Me: We’re about average-sized on our campus, I guess.

SSG: Well, my chapter has about 250 …. thousand. And we recruit about 3,000 girls every fall with 100% retention and we think we’re a bit too small … there’s a small outhouse in Louisiana who hasn’t accepted our bid … yet.

Image: Southern women are impeccable. Perfectly airbrushed makeup, hair that does not move within an inch of Armageddon, and perfectly tailored, outrageous wardrobe choices. Northern women, myself especially, seem to be more low-maintenance.
(During our 10 a.m. breakfast.)
Me: I dragged myself out of bed at 9:30 and I didn’t want to get up.
SSG: You woke up at 9:30 and did your hair and makeup when?
Me: Um … when I woke up.
SSG: I was up at 7 a.m. getting ready!
(At this point, SSG is eyeballing me up and down critically)
Me: Well, I guess I’m just quick at getting around …
SSG: Can I give you a makeover?

A southern sorority girl on her way to a pledge event.

Legacies: Legacies are daughters, granddaughters, or sisters of a member of the sorority.

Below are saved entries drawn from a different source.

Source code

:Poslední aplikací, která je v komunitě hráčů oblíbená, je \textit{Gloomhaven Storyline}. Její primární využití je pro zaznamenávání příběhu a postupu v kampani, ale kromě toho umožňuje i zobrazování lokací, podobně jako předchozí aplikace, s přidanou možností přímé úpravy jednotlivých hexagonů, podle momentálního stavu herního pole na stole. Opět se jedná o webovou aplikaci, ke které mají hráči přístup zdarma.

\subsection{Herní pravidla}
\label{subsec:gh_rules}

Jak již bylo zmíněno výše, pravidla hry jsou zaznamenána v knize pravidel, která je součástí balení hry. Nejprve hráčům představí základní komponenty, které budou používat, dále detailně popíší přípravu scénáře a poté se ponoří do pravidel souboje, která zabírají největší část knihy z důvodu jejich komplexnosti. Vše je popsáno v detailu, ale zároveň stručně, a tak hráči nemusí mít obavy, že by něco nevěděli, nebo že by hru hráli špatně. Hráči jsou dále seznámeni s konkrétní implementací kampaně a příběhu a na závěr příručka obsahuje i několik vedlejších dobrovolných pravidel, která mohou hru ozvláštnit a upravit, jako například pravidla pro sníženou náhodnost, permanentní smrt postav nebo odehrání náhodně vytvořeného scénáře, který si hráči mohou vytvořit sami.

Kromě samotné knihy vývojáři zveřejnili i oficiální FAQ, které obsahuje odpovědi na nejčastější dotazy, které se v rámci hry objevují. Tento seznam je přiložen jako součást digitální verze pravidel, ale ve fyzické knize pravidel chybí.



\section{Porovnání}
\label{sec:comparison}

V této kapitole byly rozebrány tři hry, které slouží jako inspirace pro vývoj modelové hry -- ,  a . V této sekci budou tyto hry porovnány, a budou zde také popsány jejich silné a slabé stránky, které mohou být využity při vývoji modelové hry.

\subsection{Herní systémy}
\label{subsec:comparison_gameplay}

Many southern sorority women are part of a longstanding legacy tradition within the sorority.
SSG: My mother, grandmother, great-grandmother and all six of my sisters were sisters in (insert our sorority here).
Me: Nobody in my family was a (sorority name here).
SSG: So how did you get in?
Me: Umm, I guess the girls just liked me for me.
SSG: I know you said no before, but can I give you a makeover now?

While I was re-insulted, she sure did a number on my roots. Peer pressure’s a bitch. Then again, Peer Pressure was a legacy so we had to give her a bid.

I have no ill-will toward my sisters from the south. But it’s clear they are raised with different notions of Greek life than us northerners. For example, they are raised with the idea that if you are not in a sorority, your arms and limbs will fall off in a horrible bout of leprosy. And they have the pictures to prove it.

Nothing like that happens to northern sorority girls. Any loss of limbs will only come from a severe herpes epidemic.

And while we northerners are content with simply passing out on the front lawn of a fraternity house, southern women will outdo us once again, chaining themselves to the fraternity men’s beds and allowing the upstanding gentlemen of Tau Beta Alpha (which I just made up and if it is a real fraternity, I apologize) to take a dump on their heads. I think it’s called a “Gomer Pyle.” Gol-ly!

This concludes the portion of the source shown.